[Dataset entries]
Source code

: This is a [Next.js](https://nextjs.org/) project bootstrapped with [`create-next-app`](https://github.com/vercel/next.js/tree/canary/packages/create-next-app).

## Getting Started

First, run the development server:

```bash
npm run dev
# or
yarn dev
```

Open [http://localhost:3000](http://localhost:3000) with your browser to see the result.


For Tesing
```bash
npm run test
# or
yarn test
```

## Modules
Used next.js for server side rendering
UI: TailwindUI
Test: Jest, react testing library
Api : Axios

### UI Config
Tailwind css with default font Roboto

...

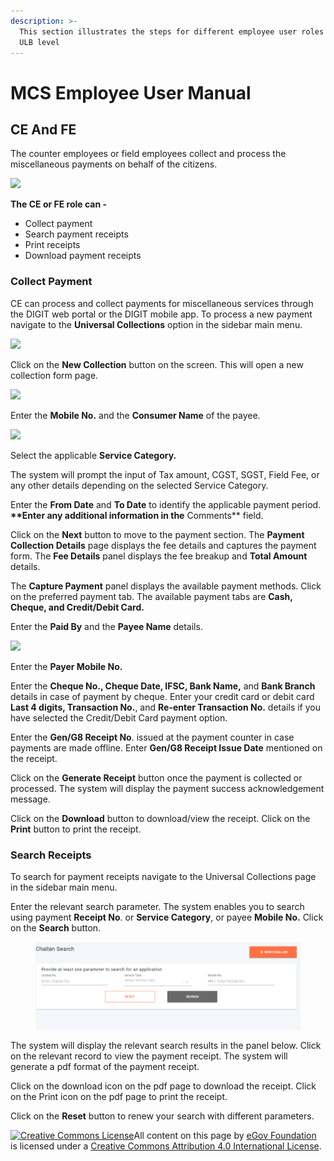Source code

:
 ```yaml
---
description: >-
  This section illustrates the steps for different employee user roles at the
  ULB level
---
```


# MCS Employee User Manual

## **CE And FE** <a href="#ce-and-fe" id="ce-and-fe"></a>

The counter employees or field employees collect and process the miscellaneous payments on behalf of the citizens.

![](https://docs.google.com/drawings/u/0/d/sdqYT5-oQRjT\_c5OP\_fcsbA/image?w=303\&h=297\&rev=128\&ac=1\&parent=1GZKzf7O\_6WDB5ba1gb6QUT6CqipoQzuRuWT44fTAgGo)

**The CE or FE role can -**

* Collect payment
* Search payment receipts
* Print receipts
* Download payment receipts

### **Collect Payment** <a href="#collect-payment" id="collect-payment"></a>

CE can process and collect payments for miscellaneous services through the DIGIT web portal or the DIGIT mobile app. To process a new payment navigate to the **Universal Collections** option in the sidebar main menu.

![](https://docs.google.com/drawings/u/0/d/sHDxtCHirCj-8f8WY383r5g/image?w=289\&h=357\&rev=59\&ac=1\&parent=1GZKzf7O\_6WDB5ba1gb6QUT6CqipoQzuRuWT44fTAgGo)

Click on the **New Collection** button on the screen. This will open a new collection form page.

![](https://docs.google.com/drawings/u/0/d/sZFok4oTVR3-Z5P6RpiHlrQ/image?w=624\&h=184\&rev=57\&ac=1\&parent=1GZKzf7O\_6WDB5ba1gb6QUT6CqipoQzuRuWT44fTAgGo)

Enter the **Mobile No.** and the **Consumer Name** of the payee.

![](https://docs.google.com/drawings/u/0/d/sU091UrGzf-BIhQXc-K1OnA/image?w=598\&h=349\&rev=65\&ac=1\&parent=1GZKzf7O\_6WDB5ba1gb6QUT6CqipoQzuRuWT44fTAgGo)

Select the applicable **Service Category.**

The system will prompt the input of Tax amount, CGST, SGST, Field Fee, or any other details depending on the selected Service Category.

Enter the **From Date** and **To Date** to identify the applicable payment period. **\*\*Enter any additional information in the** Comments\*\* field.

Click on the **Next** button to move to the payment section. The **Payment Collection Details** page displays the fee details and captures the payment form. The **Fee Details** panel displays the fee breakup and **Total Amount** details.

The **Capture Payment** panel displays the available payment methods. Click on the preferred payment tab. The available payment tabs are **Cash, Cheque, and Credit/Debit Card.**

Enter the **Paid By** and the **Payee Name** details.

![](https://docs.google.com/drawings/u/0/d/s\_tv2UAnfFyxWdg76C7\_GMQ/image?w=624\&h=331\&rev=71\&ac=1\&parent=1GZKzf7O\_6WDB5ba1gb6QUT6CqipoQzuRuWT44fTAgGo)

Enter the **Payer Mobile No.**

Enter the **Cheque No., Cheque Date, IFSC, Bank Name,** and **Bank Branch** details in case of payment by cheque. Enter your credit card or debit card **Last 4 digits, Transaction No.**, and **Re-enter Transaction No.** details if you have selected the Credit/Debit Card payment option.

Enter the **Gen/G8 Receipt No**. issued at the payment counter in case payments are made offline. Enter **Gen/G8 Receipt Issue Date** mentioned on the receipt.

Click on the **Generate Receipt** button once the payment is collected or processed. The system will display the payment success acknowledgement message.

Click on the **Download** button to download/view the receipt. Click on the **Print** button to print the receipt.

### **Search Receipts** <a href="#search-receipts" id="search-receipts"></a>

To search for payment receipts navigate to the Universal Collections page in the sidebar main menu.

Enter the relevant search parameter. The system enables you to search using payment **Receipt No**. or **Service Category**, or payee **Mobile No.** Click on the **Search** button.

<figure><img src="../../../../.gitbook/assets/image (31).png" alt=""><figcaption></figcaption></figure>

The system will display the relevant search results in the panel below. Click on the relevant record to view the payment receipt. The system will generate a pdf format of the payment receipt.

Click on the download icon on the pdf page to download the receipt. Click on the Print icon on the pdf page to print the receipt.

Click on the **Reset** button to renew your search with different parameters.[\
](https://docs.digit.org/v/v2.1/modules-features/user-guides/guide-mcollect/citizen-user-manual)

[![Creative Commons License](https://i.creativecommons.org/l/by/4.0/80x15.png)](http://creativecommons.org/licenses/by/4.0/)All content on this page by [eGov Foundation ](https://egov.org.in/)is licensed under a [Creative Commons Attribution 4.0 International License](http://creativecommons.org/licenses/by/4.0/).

--

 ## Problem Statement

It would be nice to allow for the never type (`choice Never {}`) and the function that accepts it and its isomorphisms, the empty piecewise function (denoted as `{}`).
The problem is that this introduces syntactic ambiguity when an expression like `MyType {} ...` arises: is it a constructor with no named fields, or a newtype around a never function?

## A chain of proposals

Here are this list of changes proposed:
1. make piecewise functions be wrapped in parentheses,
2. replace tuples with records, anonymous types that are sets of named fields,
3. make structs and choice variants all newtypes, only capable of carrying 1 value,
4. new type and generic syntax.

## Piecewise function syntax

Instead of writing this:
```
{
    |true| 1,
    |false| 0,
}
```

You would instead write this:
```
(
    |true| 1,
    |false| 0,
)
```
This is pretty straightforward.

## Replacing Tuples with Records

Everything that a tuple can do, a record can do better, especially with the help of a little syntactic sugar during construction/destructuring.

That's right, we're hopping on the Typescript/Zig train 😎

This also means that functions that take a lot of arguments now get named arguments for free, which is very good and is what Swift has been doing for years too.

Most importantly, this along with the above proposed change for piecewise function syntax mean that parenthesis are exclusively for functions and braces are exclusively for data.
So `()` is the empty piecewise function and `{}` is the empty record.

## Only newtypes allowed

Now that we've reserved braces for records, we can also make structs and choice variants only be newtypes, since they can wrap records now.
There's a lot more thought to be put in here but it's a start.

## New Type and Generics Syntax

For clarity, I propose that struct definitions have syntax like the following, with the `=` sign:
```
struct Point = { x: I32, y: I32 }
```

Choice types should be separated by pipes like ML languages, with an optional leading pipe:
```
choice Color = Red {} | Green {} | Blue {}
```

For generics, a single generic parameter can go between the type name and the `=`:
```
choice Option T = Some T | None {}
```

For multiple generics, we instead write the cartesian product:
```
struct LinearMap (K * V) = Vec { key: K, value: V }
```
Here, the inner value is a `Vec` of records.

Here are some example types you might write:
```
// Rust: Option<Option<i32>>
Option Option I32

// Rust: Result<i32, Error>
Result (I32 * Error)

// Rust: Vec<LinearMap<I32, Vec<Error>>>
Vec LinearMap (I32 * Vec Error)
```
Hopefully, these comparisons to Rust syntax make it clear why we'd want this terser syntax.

### What is expected:
For the word "displays", count the lines in the records that contain it. Give the number and no other words.

### Solution for this problem:
2